R Regression Tutorial

In this tutorial you will learn how to do regression analysis in Exasol using a UDF written in R.

This tutorial uses database objects in the free public demo system hosted by Exasol. To get access to the public demo system, sign up here.

Introduction

In this tutorial you will learn how to perform a simple regression analysis in Exasol by displaying JSON data stored in a column as a table. You will create a user defined function (UDF) in the R programming language and use this on an already trained model with sample data.

The tutorial will demonstrate that there is no need to export data from Exasol to a different system to apply machine learning models. Everything can be done using UDFs directly within the Exasol database where the data is stored.

To follow the tutorial you should have basic R programming knowledge and a basic understanding of Exasol and of what UDFs are. The tutorial does not require a deep understanding of data science or machine learning methods.

Model testing with UDFs

A machine learning model is typically designed in multiple steps: load the data -> normalize measures -> build the model -> train the model -> refine parameters -> evaluate performance. In this tutorial we have already developed an adequate model and trained it accordingly. We will focus on the final two steps, which is running the model on the test data and evaluating its performance.

For an introduction to Exasol, see Get Started.

For more information about user defined functions (UDFs), see UDF Scripts.

Procedure

You can choose to write the R UDFs in your SQL client, or you can create them in an R development environment using the r-exasol package. The advantage of creating the UDFs in an R environment is that you can play around with dataframes in R and visualize the results in the IDE. Both methods are shown in the tutorial, and the result will be the same regardless of which method you choose.

About the data set

Imagine that you are planning a conference in Phoenix, AZ with a large number of attendees from all over the US. In this scenario, you may want to advise the attendees on which weekday will be the best for them to fly back in order to get a flight with minimum delay.

The data set used in this tutorial contains historical data on domestic flights in the US over a number of years, including information about delays. The public demo database already contains a random forest model trained on a sample from this data set, based on the airline, flight number, and day of the week. In the tutorial you will learn how to use this model to predict the delay for flights on specific weekdays.

R scripts must be compiled with Unix/Linux line endings (LF). If you are using an SQL client on Windows, you must set the linefeed to LF in the client before executing R scripts. To learn more, refer to the documentation for the respective client.

Step 1: Connect to the Exasol public demo system

SQL client

Connect to the system using the SQL client of your choice. Enter the credentials you received when you signed up for the demo.

R environment

In this tutorial we use RStudio with R version 3.5.3, but you can use any environment for R.

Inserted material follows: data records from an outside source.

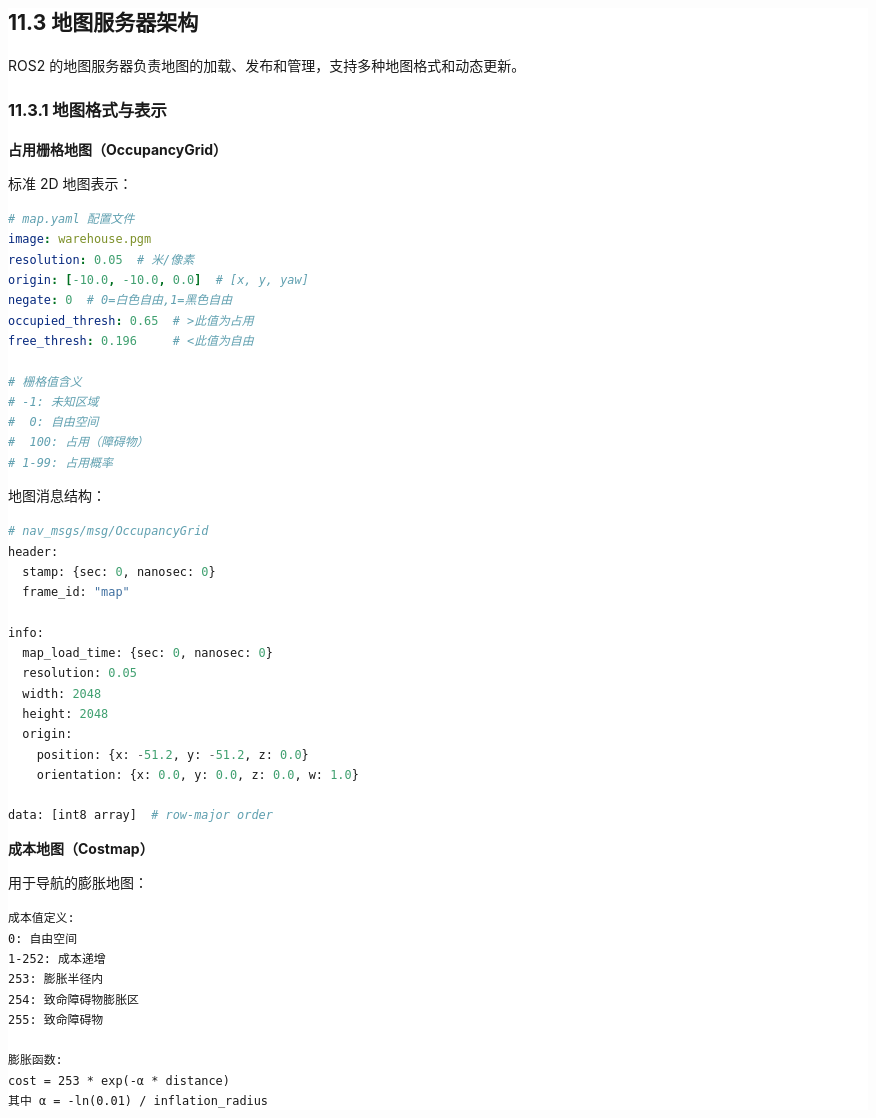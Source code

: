 ## 11.3 地图服务器架构

ROS2 的地图服务器负责地图的加载、发布和管理，支持多种地图格式和动态更新。

### 11.3.1 地图格式与表示

**占用栅格地图（OccupancyGrid）**

标准 2D 地图表示：

```yaml
# map.yaml 配置文件
image: warehouse.pgm
resolution: 0.05  # 米/像素
origin: [-10.0, -10.0, 0.0]  # [x, y, yaw]
negate: 0  # 0=白色自由,1=黑色自由
occupied_thresh: 0.65  # >此值为占用
free_thresh: 0.196     # <此值为自由

# 栅格值含义
# -1: 未知区域
#  0: 自由空间
#  100: 占用（障碍物）
# 1-99: 占用概率
```

地图消息结构：

```python
# nav_msgs/msg/OccupancyGrid
header:
  stamp: {sec: 0, nanosec: 0}
  frame_id: "map"
  
info:
  map_load_time: {sec: 0, nanosec: 0}
  resolution: 0.05
  width: 2048
  height: 2048
  origin:
    position: {x: -51.2, y: -51.2, z: 0.0}
    orientation: {x: 0.0, y: 0.0, z: 0.0, w: 1.0}
    
data: [int8 array]  # row-major order
```

**成本地图（Costmap）**

用于导航的膨胀地图：

```
成本值定义:
0: 自由空间
1-252: 成本递增
253: 膨胀半径内
254: 致命障碍物膨胀区
255: 致命障碍物

膨胀函数:
cost = 253 * exp(-α * distance)
其中 α = -ln(0.01) / inflation_radius
```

Install and configure the Exasol R package

The Exasol R package enables you to interact with an Exasol database directly from your R environment. The package is optimized for reading and writing data from and to a multi-node cluster through the exa.readData() and exa.writeData() functions. For more information about prerequisites and installation of the Exasol R package, see the documentation in the r-exasol repository on GitHub.

You can install the r-exasol package through devtools. If devtools is not installed, you must first install and load it.

# If needed, install devtools.
install.packages("devtools")

# Install package using devtools.
devtools::install_github("EXASOL/r-exasol")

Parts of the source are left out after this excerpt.